The clinical benefit associated with virtually all cancer drugs is typically limited to a fraction of treated patients. Unfortunately, for most of these drugs, the basis for such a variable response to treatment is poorly understood [1]. The recent emergence of so-called 'rationally-targeted' agents, such as the kinase-targeted inhibitors, trastuzumab (anti-HER2 antibody) and the small molecule kinase inhibitors erlotinib (EGFR) and imatinib (BCR-ABL, PDGFR and c-KIT), has led to significant insights into the role of the genomic features of tumour cells in determining the clinical response to these treatments. It has also highlighted the substantial heterogeneity that exists across patient populations with respect to the tumour genome [2-4]. For this class of inhibitors, activating mutations affecting the kinase target have proven to be the most reliable predictors of drug response identified thus far [5-9]. Such findings have prompted substantial efforts to better understand the relationship between specific tumour genotypes and the clinical response to a variety of established and investigational cancer drugs in order to prospectively identify patient cohorts who are most likely to derive clinical benefit from a particular therapeutic [10-14].

However, the identification of 'drug-sensitizing genotypes' for the relatively non-specific conventional chemotherapy drugs has been more challenging. While these agents still constitute the mainstay of first-line cancer drug therapy for many clinical indications, their precise mechanisms of action remain poorly understood which thus challenges efforts to identify the specific genomic determinants of variable treatment response. One approach to this problem has been to interrogate the state of the tumour genome more broadly by exploiting, for example, genome-wide microarray-based expression profiling [15]. Such gene expression profiles, or signatures, can potentially capture complex cellular states that are likely to reflect a mixture of genomic features that vary between tumours and which are associated with both mutational and epigenetic distinctions [16]. Indeed, several such gene signatures, for both predictive and prognostic assessment of patient outcomes, have emerged from pre-clinical as well as clinical studies and a few have now been approved for clinical use [15,17,18]. In addition, a variety of additional forms of systems information, including genomic copy number data, proteomic and phospho-proteomic data, and, more recently, metabolomic information, can all potentially be used to identify distinctions among human tumours that relate to prognosis and treatment response.

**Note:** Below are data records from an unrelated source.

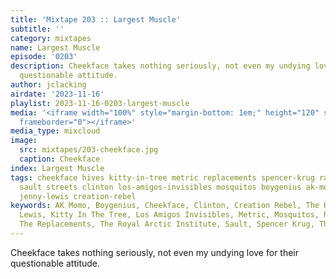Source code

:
 ```yaml
---
title: 'Mixtape 203 :: Largest Muscle'
subtitle: ''
category: mixtapes
name: Largest Muscle
episode: '0203'
description: Cheekface takes nothing seriously, not even my undying love for their
  questionable attitude.
author: jclacking
airdate: '2023-11-16'
playlist: 2023-11-16-0203-largest-muscle
media: '<iframe width="100%" style="margin-bottom: 1em;" height="120" src="https://www.mixcloud.com/widget/iframe/?feed=%2Flouderthanwar%2Fthe-mixtape-203-largest-muscle-2023-11-18%2F&hide_artwork=1&hide_cover=1&light=1"
  frameborder="0"></iframe>'
media_type: mixcloud
image:
  src: mixtapes/203-cheekface.jpg
  caption: Cheekface
index: Largest Muscle
tags: cheekface hives kitty-in-tree metric replacements spencer-krug railroad-jerk
  sault streets clinton los-amigos-invisibles mosquitos boygenius ak-momo royal-arctic-institute
  jenny-lewis creation-rebel
keywords: AK Momo, Boygenius, Cheekface, Clinton, Creation Rebel, The Hives, Jenny
  Lewis, Kitty In The Tree, Los Amigos Invisibles, Metric, Mosquitos, Railroad Jerk,
  The Replacements, The Royal Arctic Institute, Sault, Spencer Krug, The Streets
---
```

Cheekface takes nothing seriously, not even my undying love for their questionable attitude.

In the accompanying report published this month in BMC Medicine, Kuo and coworkers present a systems analysis of the sensitivity of a panel of human breast cancer-derived cell lines to a polyamine analogue (PG-11047) currently undergoing early phase clinical testing in cancer [19]. Polyamines are naturally present at relatively high concentrations in all cell types, where they are essential components of nucleic acid metabolism and a variety of fundamental cellular processes [20]. Since the enzymes regulating polyamine synthesis and catabolism are frequently dysregulated in human tumours, they have been considered as potential targets for anti-cancer drug development [21]. The authors had previously established and characterized a collection of breast cancer cell lines as a model system for examining therapeutic efficacy and its relationship to specific genomic features [22]. Although the validity of cell line-based approaches to inform clinical decisions has been the subject of debate for many years, such approaches have recently shown great potential in revealing the genomic basis of anti-cancer drug response [22-26].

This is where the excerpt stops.